**** RECORDS SUPPLIED

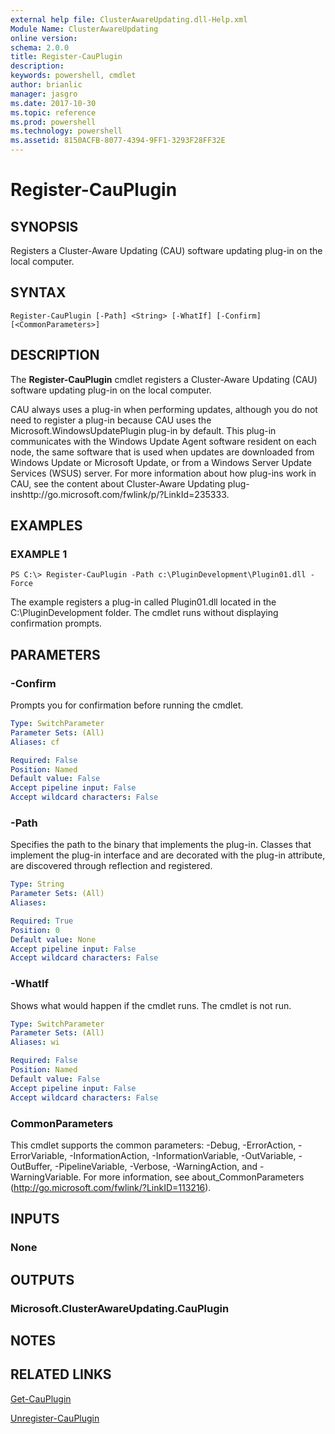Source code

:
 ```yaml
---
external help file: ClusterAwareUpdating.dll-Help.xml
Module Name: ClusterAwareUpdating
online version: 
schema: 2.0.0
title: Register-CauPlugin
description: 
keywords: powershell, cmdlet
author: brianlic
manager: jasgro
ms.date: 2017-10-30
ms.topic: reference
ms.prod: powershell
ms.technology: powershell
ms.assetid: 8150ACFB-8077-4394-9FF1-3293F28FF32E
---
```


# Register-CauPlugin

## SYNOPSIS
Registers a Cluster-Aware Updating (CAU) software updating plug-in on the local computer.

## SYNTAX

```
Register-CauPlugin [-Path] <String> [-WhatIf] [-Confirm] [<CommonParameters>]
```

## DESCRIPTION
The **Register-CauPlugin** cmdlet registers a Cluster-Aware Updating (CAU) software updating plug-in on the local computer. 

CAU always uses a plug-in when performing updates, although you do not need to register a plug-in because CAU uses the Microsoft.WindowsUpdatePlugin plug-in by default.
This plug-in communicates with the Windows Update Agent software resident on each node, the same software that is used when updates are downloaded from Windows Update or Microsoft Update, or from a Windows Server Update Services (WSUS) server.
For more information about how plug-ins work in CAU, see the content about Cluster-Aware Updating plug-inshttp://go.microsoft.com/fwlink/p/?LinkId=235333.

## EXAMPLES

### EXAMPLE 1
```
PS C:\> Register-CauPlugin -Path c:\PluginDevelopment\Plugin01.dll -Force
```

The example registers a plug-in called Plugin01.dll located in the C:\PluginDevelopment folder.
The cmdlet runs without displaying confirmation prompts.

## PARAMETERS

### -Confirm
Prompts you for confirmation before running the cmdlet.

```yaml
Type: SwitchParameter
Parameter Sets: (All)
Aliases: cf

Required: False
Position: Named
Default value: False
Accept pipeline input: False
Accept wildcard characters: False
```

### -Path
Specifies the path to the binary that implements the plug-in.
Classes that implement the plug-in interface and are decorated with the plug-in attribute, are discovered through reflection and registered.

```yaml
Type: String
Parameter Sets: (All)
Aliases: 

Required: True
Position: 0
Default value: None
Accept pipeline input: False
Accept wildcard characters: False
```

### -WhatIf
Shows what would happen if the cmdlet runs.
The cmdlet is not run.

```yaml
Type: SwitchParameter
Parameter Sets: (All)
Aliases: wi

Required: False
Position: Named
Default value: False
Accept pipeline input: False
Accept wildcard characters: False
```

### CommonParameters
This cmdlet supports the common parameters: -Debug, -ErrorAction, -ErrorVariable, -InformationAction, -InformationVariable, -OutVariable, -OutBuffer, -PipelineVariable, -Verbose, -WarningAction, and -WarningVariable. For more information, see about_CommonParameters (http://go.microsoft.com/fwlink/?LinkID=113216).

## INPUTS

### None

## OUTPUTS

### Microsoft.ClusterAwareUpdating.CauPlugin

## NOTES

## RELATED LINKS

[Get-CauPlugin](./Get-CauPlugin.md)

[Unregister-CauPlugin](./Unregister-CauPlugin.md)

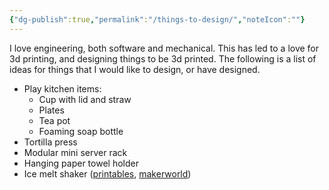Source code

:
 ```yaml
---
{"dg-publish":true,"permalink":"/things-to-design/","noteIcon":""}
---
```


I love engineering, both software and mechanical. This has led to a love for 3d printing, and designing things to be 3d printed. The following is a list of ideas for things that I would like to design, or have designed.

- Play kitchen items:
	- Cup with lid and straw
	- Plates
	- Tea pot
	- Foaming soap bottle
- Tortilla press
- Modular mini server rack
- Hanging paper towel holder
- Ice melt shaker ([printables](https://www.printables.com/model/722295-ice-melt-shaker-giant-salt-shaker), [makerworld](https://makerworld.com/en/models/139387))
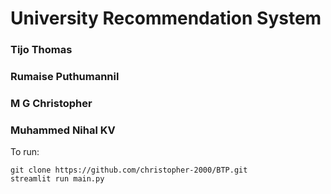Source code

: # University Recommendation System
### Tijo Thomas
### Rumaise Puthumannil
### M G Christopher
### Muhammed Nihal KV
To run:
```
git clone https://github.com/christopher-2000/BTP.git
streamlit run main.py
```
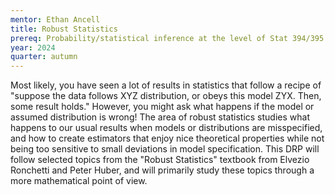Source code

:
 ```yaml
---
mentor: Ethan Ancell
title: Robust Statistics
prereq: Probability/statistical inference at the level of Stat 394/395 is required, mathematical analysis at the level of Math 424 is highly recommended
year: 2024
quarter: autumn
---
```


Most likely, you have seen a lot of results in statistics that follow a recipe of "suppose the data follows XYZ distribution, or obeys this model ZYX. Then, some result holds." However, you might ask what happens if the model or assumed distribution is wrong! The area of robust statistics studies what happens to our usual results when models or distributions are misspecified, and how to create estimators that enjoy nice theoretical properties while not being too sensitive to small deviations in model specification. This DRP will follow selected topics from the "Robust Statistics" textbook from Elvezio Ronchetti and Peter Huber, and will primarily study these topics through a more mathematical point of view.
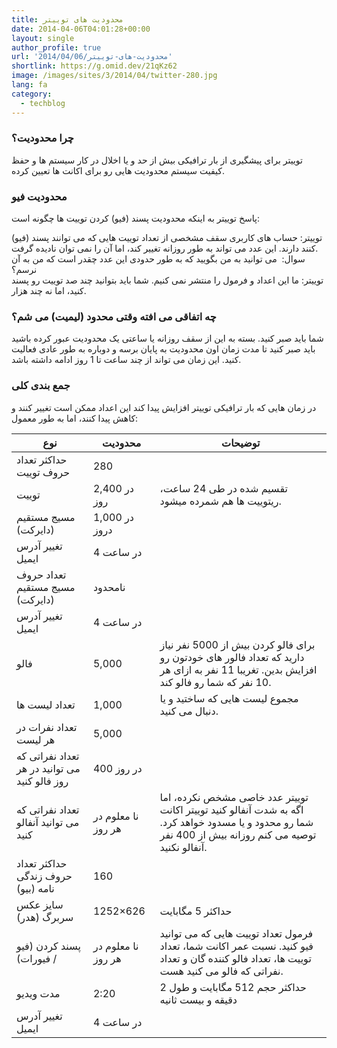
 ```yaml
---
title: محدودیت های توییتر
date: 2014-04-06T04:01:28+00:00
layout: single
author_profile: true
url: '2014/04/06/محدودیت-های-توییتر'
shortlink: https://g.omid.dev/21qKz62
image: /images/sites/3/2014/04/twitter-280.jpg
lang: fa
category: 
  - techblog
---
```

### چرا محدودیت؟

توییتر برای پیشگیری از بار ترافیکی بیش از حد و یا اخلال در کار سیستم ها و حفظ کیفیت سیستم محدودیت هایی رو برای اکانت ها تعیین کرده.

### محدودیت فیو

پاسخ توییتر به اینکه محدودیت پسند (فیو) کردن توییت ها چگونه است:

توییتر: حساب های کاربری سقف مشخصی از تعداد توییت هایی که می توانند پسند (فیو) کنند دارند. این عدد می تواند به طور روزانه تغییر کند، اما آن را نمی توان نادیده گرفت.  
سوال:  می توانید به من بگویید که به طور حدودی این عدد چقدر است که من به آن نرسم؟  
توییتر: ما این اعداد و فرمول را منتشر نمی کنیم. شما باید بتوانید چند صد توییت رو پسند کنید، اما نه چند هزار.

### چه اتفاقی می افته وقتی محدود (لیمیت) می شم؟

شما باید صبر کنید. بسته به این از سقف روزانه یا ساعتی یک محدودیت عبور کرده باشید باید صبر کنید تا مدت زمان اون محدودیت به پایان برسه و دوباره به طور عادی فعالیت کنید. این زمان می تواند از چند ساعت تا 1 روز ادامه داشته باشد.

### جمع بندی کلی

در زمان هایی که بار ترافیکی توییتر افزایش پیدا کند این اعداد ممکن است تغییر کنند و کاهش پیدا کنند، اما به طور معمول:

|نوع|محدودیت|توضیحات|
|--- |--- |--- |
|حداکثر تعداد حروف توییت|280||
|توییت|2,400 در روز|تقسیم شده در طی 24 ساعت، ریتوییت ها هم شمرده میشود.|
|مسیج مستقیم (دایرکت)|1,000 در دروز||
|تغییر آدرس ایمیل|4 در ساعت||
|تعداد حروف مسیج مستقیم (دایرکت)|نامحدود||
|تغییر آدرس ایمیل|4 در ساعت||
|فالو|5,000|برای فالو کردن بیش از 5000 نفر نیاز دارید که تعداد فالور های خودتون رو افزایش بدین. تغریبا 11 نفر به ازای هر 10 نفر که شما رو فالو کند.|
|تعداد لیست ها|1,000|مجموع لیست هایی که ساختید و یا دنبال می کنید.|
|تعداد نفرات در هر لیست|5,000||
|تعداد نفراتی که می توانید در هر روز فالو کنید|400 در روز||
|تعداد نفراتی که می توانید آنفالو کنید|نا معلوم در هر روز|توییتر عدد خاصی مشخص نکرده، اما اگه به شدت آنفالو کنید توییتر اکانت شما رو محدود و یا مسدود خواهد کرد. توصیه می کنم روزانه بیش از 400 نفر آنفالو نکنید.|
|حداکثر تعداد حروف زندگی نامه (بیو)|160||
|سایز عکس سربرگ (هدر)|1252×626|حداکثر 5 مگابایت|
|پسند کردن (فیو / فیورات)|نا معلوم در هر روز|فرمول تعداد توییت هایی که می توانید فیو کنید. نسبت عمر اکانت شما، تعداد توییت ها، تعداد فالو کننده گان و تعداد نفراتی که فالو می کنید هست.|
|مدت ویدیو|2:20|حداکثر حجم 512 مگابایت و طول 2 دقیقه و بیست ثانیه|
|تغییر آدرس ایمیل|4 در ساعت||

********

**REQUIREMENT**
Copy exactly what appears in the entries, beginning with the first line and ending with the line that has "This plug-in communicates", but not the pictures.

**RESPONSE TO THE TASK**
Source code

:
 ```yaml
---
external help file: ClusterAwareUpdating.dll-Help.xml
Module Name: ClusterAwareUpdating
online version: 
schema: 2.0.0
title: Register-CauPlugin
description: 
keywords: powershell, cmdlet
author: brianlic
manager: jasgro
ms.date: 2017-10-30
ms.topic: reference
ms.prod: powershell
ms.technology: powershell
ms.assetid: 8150ACFB-8077-4394-9FF1-3293F28FF32E
---
```


# Register-CauPlugin

## SYNOPSIS
Registers a Cluster-Aware Updating (CAU) software updating plug-in on the local computer.

## SYNTAX

```
Register-CauPlugin [-Path] <String> [-WhatIf] [-Confirm] [<CommonParameters>]
```

## DESCRIPTION
The **Register-CauPlugin** cmdlet registers a Cluster-Aware Updating (CAU) software updating plug-in on the local computer. 

CAU always uses a plug-in when performing updates, although you do not need to register a plug-in because CAU uses the Microsoft.WindowsUpdatePlugin plug-in by default.
This plug-in communicates with the Windows Update Agent software resident on each node, the same software that is used when updates are downloaded from Windows Update or Microsoft Update, or from a Windows Server Update Services (WSUS) server.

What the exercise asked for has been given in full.